O potencial para aumentar a qualidade ambiental é frequentemente citado como uma razão para o uso da Agricultura de Precisão (NRC, 1997). De acordo com Pierce & Nowak (1999), podem ser mencionadas algumas áreas nas quais a agricultura de precisão poderá contribuir para minimizar o impacto da agricultura ao meio ambiente.

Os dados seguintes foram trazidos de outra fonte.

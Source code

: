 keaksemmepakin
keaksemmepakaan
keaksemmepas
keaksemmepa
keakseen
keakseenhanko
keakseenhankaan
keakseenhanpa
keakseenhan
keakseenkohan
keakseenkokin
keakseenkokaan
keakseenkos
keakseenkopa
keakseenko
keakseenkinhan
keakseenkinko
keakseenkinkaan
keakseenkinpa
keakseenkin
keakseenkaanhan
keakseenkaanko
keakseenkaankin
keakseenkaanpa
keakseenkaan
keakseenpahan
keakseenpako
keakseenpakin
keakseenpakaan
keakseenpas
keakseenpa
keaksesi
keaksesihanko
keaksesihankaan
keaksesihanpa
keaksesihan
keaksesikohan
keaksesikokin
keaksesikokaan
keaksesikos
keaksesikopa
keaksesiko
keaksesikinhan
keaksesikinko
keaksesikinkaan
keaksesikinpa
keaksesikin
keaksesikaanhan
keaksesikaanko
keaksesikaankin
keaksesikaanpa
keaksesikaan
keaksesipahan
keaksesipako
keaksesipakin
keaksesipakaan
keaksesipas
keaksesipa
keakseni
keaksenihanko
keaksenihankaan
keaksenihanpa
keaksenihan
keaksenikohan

  1. Redução na aplicação de fertilizantes em áreas cuja capacidade de suprimento de nutrientes dos solos encontra-se em níveis suficientes para o requerimento nutricional das culturas, reduzindo a lixiviação.
  2. Redução no uso de agroquímicos (inseticidas, fungicidas e herbicidas), com a aplicação de doses variáveis.
  3. Minimizar ou mesmo eliminar a aplicação de agroquímicos onde existe potencial para grandes perdas. Isso pode ser conseguido variando a aplicação dos agroquímicos quanto ao tipo, dose e formulação, de acordo com as condições do solo para lixiviação, erosão e volatilização;
  4. Redução da aplicação de água, em áreas sujeitas a lixiviação, utilizando taxa variável de irrigação;
  5. Melhorar o controle da erosão, com redução do escorrimento superficial da água. Os solos, em determinada área, podem apresentar diferentes graus de suscetibilidade à erosão, fazendo com que a aplicação do manejo específico dos solos e de resíduos de culturas seja desejável.

Desafios

Atualmente, considera-se que o mercado de máquinas agrícolas detêm grande parte de tecnologias e não apresenta desafios relacionados a esse âmbito como há 20 anos atrás. Apresentando variadas ferramentas possíveis de serem implementadas no campo, os desafios agora são incrementais.

Referências

BASSOI, Luís Henrique et al. Agricultura de precisão e agricultura digital. Embrapa Pecuária Sudeste-Artigo em periódico indexado (ALICE), 2019.

COELHO, Antônio Marcos. Agricultura de precisão: manejo da variabilidade espacial e temporal dos solos e culturas. Embrapa Milho e Sorgo-Documentos (INFOTECA-E), 2005.

INAMASU, Ricardo Y.; BERNARDI, AC de C. Agricultura de precisão. Embrapa Instrumentação-Capítulo em livro científico (ALICE), 2014.

LINSLEY, C. M.; BAUER, F. C. Test Your Soil for Acidity. College of Agriculture and Agricultural Experiment Station, Univesity of Illinois, 1929. 16 p. (Circular n. 346).

MANTOVANI, Evandro Chartuni et al. Agricultura de precisão e sua organização no Brasil. Agricultura de precisão. Viçosa: UFV, p. 77-92, 2000. 

NACIONAL RESEARCH COUNCIL. Precision agriculture in the 21st century: geospatial and information technologies in crop Management. Washington, DC: National Academy of Science, 1997. 149 p.

PIERCE, F. J.; NOWAK, P. Aspects of precision agriculture. Advances in Agronomy, San Diego, v. 67, p. 1-85, 1999.

SHANAHAN, J. F.; SCHEPERS, J. S.; FRANCIS, D. D.; VARVEL, G. E.; WILHELM, W. W.; TRINGE, J. S.; SCHLEMMER, M. R.; MAJOR, D. J. Use of remote sensing imagery to estimate corn yield. Agronomy Journal, Madison, v. 93, p. 583-589, 2001.

SCHEPERS, J. S. Pratical applications of remote sensing. In: INFORMATION AGRICULTURE CONFERENCE, 2001, Indianapolis. InfoAg 2001: proceedings. Norcross: Potash & Phosphate Institute, 2001. CD-ROM

STONE, M. Control system applications. In: AUTOMATED AGRICULTURE FOR THE 21ST CENTURY SYMPOSIUM, 1991, Chicago. Proceedings… St. Joseph: ASAE, 1991. p. 163-165. (ASAE. Publication, 11-91).